Legislative Implementation Update #1
With so many new education bills being passed by the legislature this session, we decided to put together a weekly update to monitor how key policies are being implemented and regulated. Each week, we will make sure to highlight the most recent changes by placing those bills at the top of the list.
We have categorized each bill into a one of five main areas of focus which will provide more clarity as to how each piece of legislation relates to the broader agenda. Below you will see a key highlighting the color that indicates these groupings:
Green: Teacher Pipeline
Red: Targeted Funding
Orange: Private Choice
Purple: Other Education Changes
For some of the more controversial bills, we understand there will be many points of view on how they may help or hurt our education system. If you have any thoughtful feedback, we would love to hear from you and may publish it here in future editions.
We are trying to get all of the information right, so if there are any corrections or additions, then please send us an email at firstname.lastname@example.org.
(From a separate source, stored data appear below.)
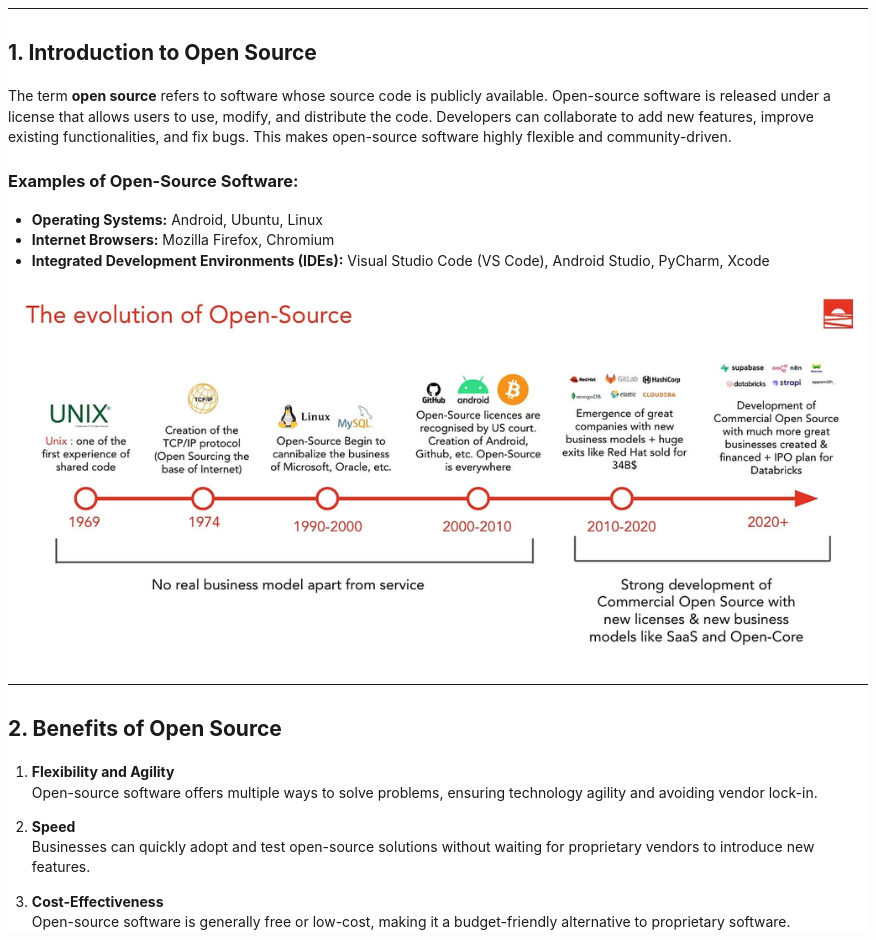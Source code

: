
---

## 1. Introduction to Open Source  

The term **open source** refers to software whose source code is publicly available. Open-source software is released under a license that allows users to use, modify, and distribute the code. Developers can collaborate to add new features, improve existing functionalities, and fix bugs. This makes open-source software highly flexible and community-driven.  

### Examples of Open-Source Software:  
- **Operating Systems:** Android, Ubuntu, Linux  
- **Internet Browsers:** Mozilla Firefox, Chromium  
- **Integrated Development Environments (IDEs):** Visual Studio Code (VS Code), Android Studio, PyCharm, Xcode  

![image1](image1.png)  

---

## 2. Benefits of Open Source  

1. **Flexibility and Agility**  
   Open-source software offers multiple ways to solve problems, ensuring technology agility and avoiding vendor lock-in.  

2. **Speed**  
   Businesses can quickly adopt and test open-source solutions without waiting for proprietary vendors to introduce new features.  

3. **Cost-Effectiveness**  
   Open-source software is generally free or low-cost, making it a budget-friendly alternative to proprietary software.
Education Savings Accounts (SB 302)
This bill is being regulated by the Treasurer’s Office. There was a hearing earlier today (Friday July 17th) to make two modifications to the rule that requires students to be fully enrolled in a district or charter school for at least 100 days before gaining the ESA. First, they are going to say that even though the program does not begin until January 4, 2016, students who were enrolled in public schools for at least 100 days in the 2014-15 school year and switch to a non-public option for the 2015-16 school year are eligible for the program. Additionally, the proposed regulations would say that a student only needs to take at least one course at a public school for 100 days to become eligible. The proposed regulations were supported by a majority of the speakers aside from the teachers union and Educate Nevada Now.
On Thursday July 9th, the Treasurer’s Office announced that the payment of the ESA will occur in the first week after the end of a quarter. Therefore, the first ESA payments will be at the beginning of April for the first quarter of 2016. In August or September, they will have a broader public hearing discussing reimbursement options (debit cards as in Arizona or expense reports as in Florida) and other regulatory matters. Those additional regulatory matters will have a hearing in August or September.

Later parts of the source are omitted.